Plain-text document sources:

▶

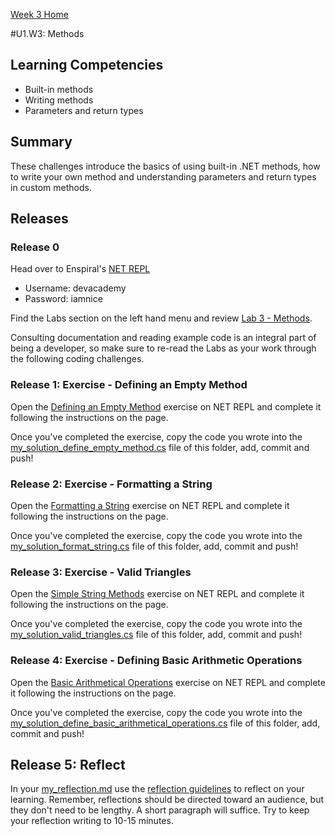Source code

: [Week 3 Home](../)

#U1.W3: Methods

## Learning Competencies
- Built-in methods
- Writing methods
- Parameters and return types

## Summary
These challenges introduce the basics of using built-in .NET methods, how to write your own method and understanding parameters and return types in custom methods.

## Releases

### Release 0

Head over to Enspiral's [NET REPL](http://net-repl.enspiral.info) 

* Username: devacademy
* Password: iamnice

Find the Labs section on the left hand menu and review [Lab 3 - Methods](http://net-repl.enspiral.info/labs).

Consulting documentation and reading example code is an integral part of being a developer, so make sure to re-read the Labs as your work through the following coding challenges.

### Release 1: Exercise - Defining an Empty Method

Open the [Defining an Empty Method](http://net-repl.enspiral.info/exercises/4) exercise on NET REPL and complete it following the instructions on the page.

Once you've completed the exercise, copy the code you wrote into the [my_solution_define_empty_method.cs](my_solution_define_empty_method.cs) file of this folder, add, commit and push!

### Release 2: Exercise - Formatting a String

Open the [Formatting a String](http://net-repl.enspiral.info/exercises/5) exercise on NET REPL and complete it following the instructions on the page.

Once you've completed the exercise, copy the code you wrote into the [my_solution_format_string.cs](my_solution_format_string.cs) file of this folder, add, commit and push!

### Release 3: Exercise - Valid Triangles

Open the [Simple String Methods](http://net-repl.enspiral.info/exercises/6) exercise on NET REPL and complete it following the instructions on the page.

Once you've completed the exercise, copy the code you wrote into the [my_solution_valid_triangles.cs](my_solution_valid_triangles.cs) file of this folder, add, commit and push!

### Release 4: Exercise - Defining Basic Arithmetic Operations

Open the [Basic Arithmetical Operations](http://net-repl.enspiral.info/exercises/7) exercise on NET REPL and complete it following the instructions on the page.

Once you've completed the exercise, copy the code you wrote into the [my_solution_define_basic_arithmetical_operations.cs](my_solution_define_basic_arithmetical_operations.cs) file of this folder, add, commit and push!

## Release 5: Reflect
In your [my_reflection.md](my_reflection.md) use the [reflection guidelines](https://github.com/enspiral-dev-academy/phase-0-handbook/blob/master/coding-references/reflection-guidelines.md) to reflect on your learning. Remember, reflections should be directed toward an audience, but they don't need to be lengthy. A short paragraph will suffice. Try to keep your reflection writing to 10-15 minutes.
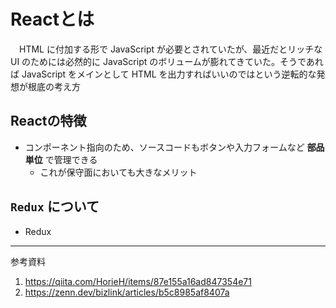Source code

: # Reactとは
　HTML に付加する形で JavaScript が必要とされていたが、最近だとリッチな UI のためには必然的に JavaScript のボリュームが膨れてきていた。そうであれば JavaScript をメインとして HTML を出力すればいいのではという逆転的な発想が根底の考え方

## Reactの特徴
* コンポーネント指向のため、ソースコードもボタンや入力フォームなど **部品単位** で管理できる
  * これが保守面においても大きなメリット

## `Redux` について
* Redux 

---

参考資料
1. https://qiita.com/HorieH/items/87e155a16ad847354e71
2. https://zenn.dev/bizlink/articles/b5c8985af8407a
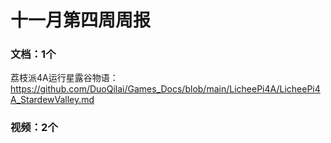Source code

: # 十一月第四周周报

### 文档：1个
荔枝派4A运行星露谷物语：https://github.com/DuoQilai/Games_Docs/blob/main/LicheePi4A/LicheePi4A_StardewValley.md     




### 视频：2个







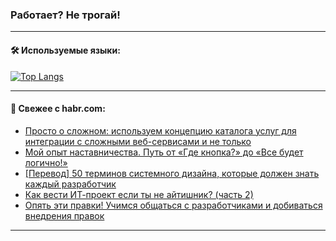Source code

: ### Работает? Не трогай!

---
<!--
#### 🛠️ Technical stack:

![Java](https://img.shields.io/badge/Java-informational?logo=Oracle&style=flat&logoColor=white&color=FF4500)
![Kotlin](https://img.shields.io/badge/Kotlin-informational?logo=Kotlin&style=flat&logoColor=white&color=774D97)
![TS](https://img.shields.io/badge/TypeScript-informational?logo=typeScript&style=flat&logoColor=black&color=017acc)
![Python](https://img.shields.io/badge/Python-informational?logo=Python&style=flat&logoColor=black&color=ffdd54) <br>
![Spring](https://img.shields.io/badge/Spring-informational?logo=Spring&style=flat&logoColor=white&color=6DB33F) 
![SpringBoot](https://img.shields.io/badge/SpringBoot-informational?logo=SpringBoot&style=flat&logoColor=white&color=6DB33F)
![Nest](https://img.shields.io/badge/NestJS-informational?logo=NestJS&style=flat&logoColor=white&color=E0234E) 
![NodeJS](https://img.shields.io/badge/NodeJS-informational?logo=node.js&style=flat&logoColor=white&color=70A760)<br>
![PostgreSQL](https://img.shields.io/badge/PostgreSQL-informational?logo=PostgreSQL&style=flat&logoColor=white&color=DAA520)
![MongoDB](https://img.shields.io/badge/MongoDB-informational?logo=MongoDB&style=flat&logoColor=white&color=870000)
![Apache](https://img.shields.io/badge/Apache-informational?logo=apache&style=flat&logoColor=white&color=f74e28)

___ 
-->

#### 🛠️ Используемые языки:

[![Top Langs](https://github-readme-stats-u2qms2cxw-advtsettinggmailcoms-projects.vercel.app/api/top-langs/?username=zloylis&langs_count=10&hide_title=true&title_color=e6edf3&size_weight=0.5&count_weight=0.5&layout=compact&hide_progress=true&hide_border=true&theme=dracula)](https://github.com/zloylis)

<!---


####  :octocat:&nbsp;&nbsp; Статистика:

![GitHub stats](https://github-readme-stats-u2qms2cxw-advtsettinggmailcoms-projects.vercel.app/api?username=zloylis&show_icons=true&hide_border=true&theme=dracula&title_color=e6edf3&include_all_commits=true&count_private=true&hide_rank=false&hide_title=true&rank_icon=github)
-->
---

#### 💬 Свежее с habr.com:

<!-- BLOG-POST-LIST:START -->
- [Просто о сложном: используем концепцию каталога услуг для интеграции с сложными веб-сервисами и не только](https://habr.com/ru/articles/846994/?utm_source=habrahabr&utm_medium=rss&utm_campaign=846994)
- [Мой опыт наставничества. Путь от «Где кнопка?» до «Все будет логично!»](https://habr.com/ru/companies/inpglobal/articles/845626/?utm_source=habrahabr&utm_medium=rss&utm_campaign=845626)
- [[Перевод] 50 терминов системного дизайна, которые должен знать каждый разработчик](https://habr.com/ru/companies/timeweb/articles/846420/?utm_source=habrahabr&utm_medium=rss&utm_campaign=846420)
- [Как вести ИТ-проект если ты не айтишник? &lpar;часть 2&rpar;](https://habr.com/ru/articles/846738/?utm_source=habrahabr&utm_medium=rss&utm_campaign=846738)
- [Опять эти правки! Учимся общаться с разработчиками и добиваться внедрения правок](https://habr.com/ru/articles/846986/?utm_source=habrahabr&utm_medium=rss&utm_campaign=846986)
<!-- BLOG-POST-LIST:END -->

---
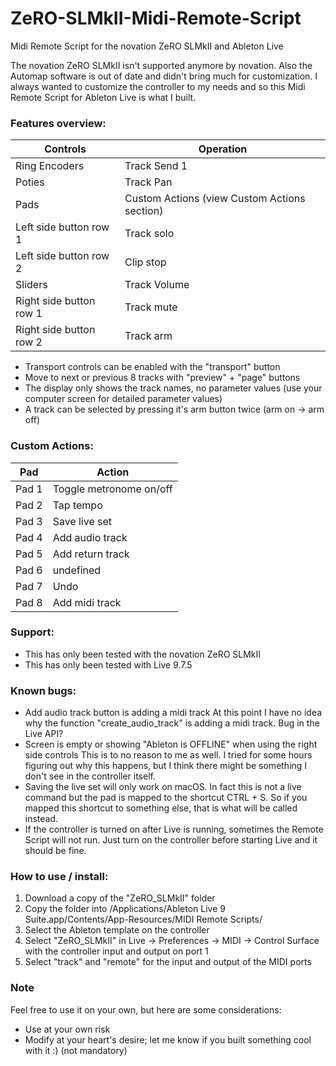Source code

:# ZeRO-SLMkII-Midi-Remote-Script
Midi Remote Script for the novation ZeRO SLMkII and Ableton Live

The novation ZeRO SLMkII isn't supported anymore by novation. Also the Automap software is out of date and didn't bring much for customization.
I always wanted to customize the controller to my needs and so this Midi Remote Script for Ableton Live is what I built.

### Features overview:

| Controls | Operation |
| --- | --- |
| Ring Encoders | Track Send 1 |
| Poties | Track Pan |
| Pads | Custom Actions (view Custom Actions section) |
| Left side button row 1 | Track solo |
| Left side button row 2 | Clip stop |
| Sliders | Track Volume  |
| Right side button row 1 | Track mute |
| Right side button row 2 | Track arm |

- Transport controls can be enabled with the "transport" button
- Move to next or previous 8 tracks with "preview" + "page" buttons
- The display only shows the track names, no parameter values (use your computer screen for detailed parameter values)
- A track can be selected by pressing it's arm button twice (arm on -> arm off)

### Custom Actions:

| Pad | Action |
| --- | --- | 
| Pad 1 | Toggle metronome on/off |
| Pad 2 | Tap tempo |
| Pad 3 | Save live set |
| Pad 4 | Add audio track |
| Pad 5 | Add return track |
| Pad 6 | undefined |
| Pad 7 | Undo |
| Pad 8 | Add midi track |

### Support:
- This has only been tested with the novation ZeRO SLMkII
- This has only been tested with Live 9.7.5

### Known bugs:
- Add audio track button is adding a midi track
    At this point I have no idea why the function "create_audio_track" is adding a midi track. Bug in the Live API?
- Screen is empty or showing "Ableton is OFFLINE" when using the right side controls
    This is to no reason to me as well. I tried for some hours figuring out why this happens, but I think there might be something I don't see in the controller itself.
- Saving the live set will only work on macOS.
    In fact this is not a live command but the pad is mapped to the shortcut CTRL + S. So if you mapped this shortcut to something else, that is what will be called instead.
- If the controller is turned on after Live is running, sometimes the Remote Script will not run.
    Just turn on the controller before starting Live and it should be fine.

### How to use / install:

1. Download a copy of the "ZeRO_SLMkII" folder
2. Copy the folder into /Applications/Ableton Live 9 Suite.app/Contents/App-Resources/MIDI Remote Scripts/
3. Select the Ableton template on the controller
4. Select "ZeRO_SLMkII" in Live -> Preferences -> MIDI -> Control Surface with the controller input and output on port 1
5. Select "track" and "remote" for the input and output of the MIDI ports

### Note
Feel free to use it on your own, but here are some considerations:
- Use at your own risk
- Modify at your heart's desire; let me know if you built something cool with it :) (not mandatory)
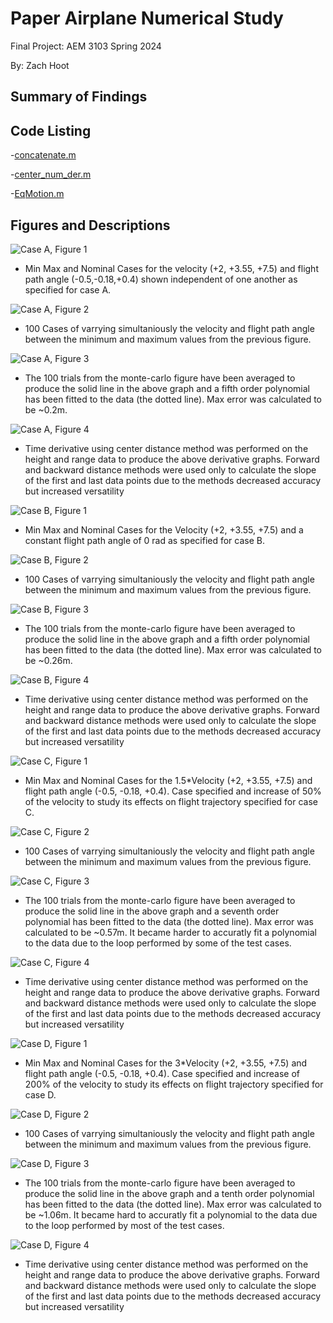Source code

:# Paper Airplane Numerical Study
Final Project: AEM 3103 Spring 2024

By: Zach Hoot

## Summary of Findings

## Code Listing

-[concatenate.m](https://github.com/ZachHoot/AEM3103_Final_Project/blob/master/concatenate.m)

-[center_num_der.m](https://github.com/ZachHoot/AEM3103_Final_Project/blob/master/center_num_der.m)

-[EqMotion.m](https://github.com/ZachHoot/AEM3103_Final_Project/blob/master/EqMotion.m)

## Figures and Descriptions


![Case A, Figure 1](https://github.com/ZachHoot/AEM3103_Final_Project/blob/master/Figures/CaseA_Min_Max.svg)
  - Min Max and Nominal Cases for the velocity (+2, +3.55, +7.5) and flight path angle (-0.5,-0.18,+0.4) shown independent of one another as specified for case A.
    
![Case A, Figure 2](https://github.com/ZachHoot/AEM3103_Final_Project/blob/master/Figures/CaseA_Monte_Carlo.svg)
  - 100 Cases of varrying simultaniously the velocity and flight path angle between the minimum and maximum values from the previous figure.
    
![Case A, Figure 3](https://github.com/ZachHoot/AEM3103_Final_Project/blob/master/Figures/CaseA_Concatenation_and_Polyfit.svg)
  - The 100 trials from the monte-carlo figure have been averaged to produce the solid line in the above graph and a fifth order polynomial has been fitted to the data (the dotted line). Max error was calculated to be ~0.2m.
    
![Case A, Figure 4](https://github.com/ZachHoot/AEM3103_Final_Project/blob/master/Figures/CaseA_Time_Derivatives.svg)
   - Time derivative using center distance method was performed on the height and range data to produce the above derivative graphs. Forward and backward distance methods were used only to calculate the slope of the first and last data points due to the methods decreased accuracy but increased versatility
     
![Case B, Figure 1](https://github.com/ZachHoot/AEM3103_Final_Project/blob/master/Figures/CaseB_Min_Max.svg)
  - Min Max and Nominal Cases for the Velocity (+2, +3.55, +7.5) and a constant flight path angle of 0 rad as specified for case B.
    
![Case B, Figure 2](https://github.com/ZachHoot/AEM3103_Final_Project/blob/master/Figures/CaseB_Monte_Carlo.svg)
  - 100 Cases of varrying simultaniously the velocity and flight path angle between the minimum and maximum values from the previous figure.
    
![Case B, Figure 3](https://github.com/ZachHoot/AEM3103_Final_Project/blob/master/Figures/CaseB_Concatenation_and_Polyfit.svg)
  - The 100 trials from the monte-carlo figure have been averaged to produce the solid line in the above graph and a fifth order polynomial has been fitted to the data (the dotted line). Max error was calculated to be ~0.26m.
    
![Case B, Figure 4](https://github.com/ZachHoot/AEM3103_Final_Project/blob/master/Figures/CaseB_Time_Derivatives.svg)
   - Time derivative using center distance method was performed on the height and range data to produce the above derivative graphs. Forward and backward distance methods were used only to calculate the slope of the first and last data points due to the methods decreased accuracy but increased versatility
     
![Case C, Figure 1](https://github.com/ZachHoot/AEM3103_Final_Project/blob/master/Figures/CaseC_Min_Max.svg)
  - Min Max and Nominal Cases for the 1.5*Velocity (+2, +3.55, +7.5) and flight path angle (-0.5, -0.18, +0.4). Case specified and increase of 50% of the velocity to study its effects on flight trajectory specified for case C.
    
![Case C, Figure 2](https://github.com/ZachHoot/AEM3103_Final_Project/blob/master/Figures/CaseC_Monte_Carlo.svg)
  - 100 Cases of varrying simultaniously the velocity and flight path angle between the minimum and maximum values from the previous figure.
    
![Case C, Figure 3](https://github.com/ZachHoot/AEM3103_Final_Project/blob/master/Figures/CaseC_Concatenation_and_Polyfit.svg)
  - The 100 trials from the monte-carlo figure have been averaged to produce the solid line in the above graph and a seventh order polynomial has been fitted to the data (the dotted line). Max error was calculated to be ~0.57m. It became harder to accuratly fit a polynomial to the data due to the loop performed by some of the test cases.
    
![Case C, Figure 4](https://github.com/ZachHoot/AEM3103_Final_Project/blob/master/Figures/CaseC_Time_Derivatives.svg)
   - Time derivative using center distance method was performed on the height and range data to produce the above derivative graphs. Forward and backward distance methods were used only to calculate the slope of the first and last data points due to the methods decreased accuracy but increased versatility
     
![Case D, Figure 1](https://github.com/ZachHoot/AEM3103_Final_Project/blob/master/Figures/CaseD_Min_Max.svg)
  - Min Max and Nominal Cases for the 3*Velocity (+2, +3.55, +7.5) and flight path angle (-0.5, -0.18, +0.4). Case specified and increase of 200% of the velocity to study its effects on flight trajectory specified for case D.
    
![Case D, Figure 2](https://github.com/ZachHoot/AEM3103_Final_Project/blob/master/Figures/CaseD_Monte_Carlo.svg)
  - 100 Cases of varrying simultaniously the velocity and flight path angle between the minimum and maximum values from the previous figure.
    
![Case D, Figure 3](https://github.com/ZachHoot/AEM3103_Final_Project/blob/master/Figures/CaseD_Concatenation_and_Polyfit.svg)
  - The 100 trials from the monte-carlo figure have been averaged to produce the solid line in the above graph and a tenth order polynomial has been fitted to the data (the dotted line). Max error was calculated to be ~1.06m. It became hard to accuratly fit a polynomial to the data due to the loop performed by most of the test cases.
    
![Case D, Figure 4](https://github.com/ZachHoot/AEM3103_Final_Project/blob/master/Figures/CaseD_Time_Derivatives.svg)
   - Time derivative using center distance method was performed on the height and range data to produce the above derivative graphs. Forward and backward distance methods were used only to calculate the slope of the first and last data points due to the methods decreased accuracy but increased versatility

◀

What to do:
Nothing but lines that contain "controller" should appear in the answer. Copy each from the records.

Answer to this problem:
I always wanted to customize the controller to my needs and so this Midi Remote Script for Ableton Live is what I built.
    This is to no reason to me as well. I tried for some hours figuring out why this happens, but I think there might be something I don't see in the controller itself.
- If the controller is turned on after Live is running, sometimes the Remote Script will not run.
    Just turn on the controller before starting Live and it should be fine.
3. Select the Ableton template on the controller
4. Select "ZeRO_SLMkII" in Live -> Preferences -> MIDI -> Control Surface with the controller input and output on port 1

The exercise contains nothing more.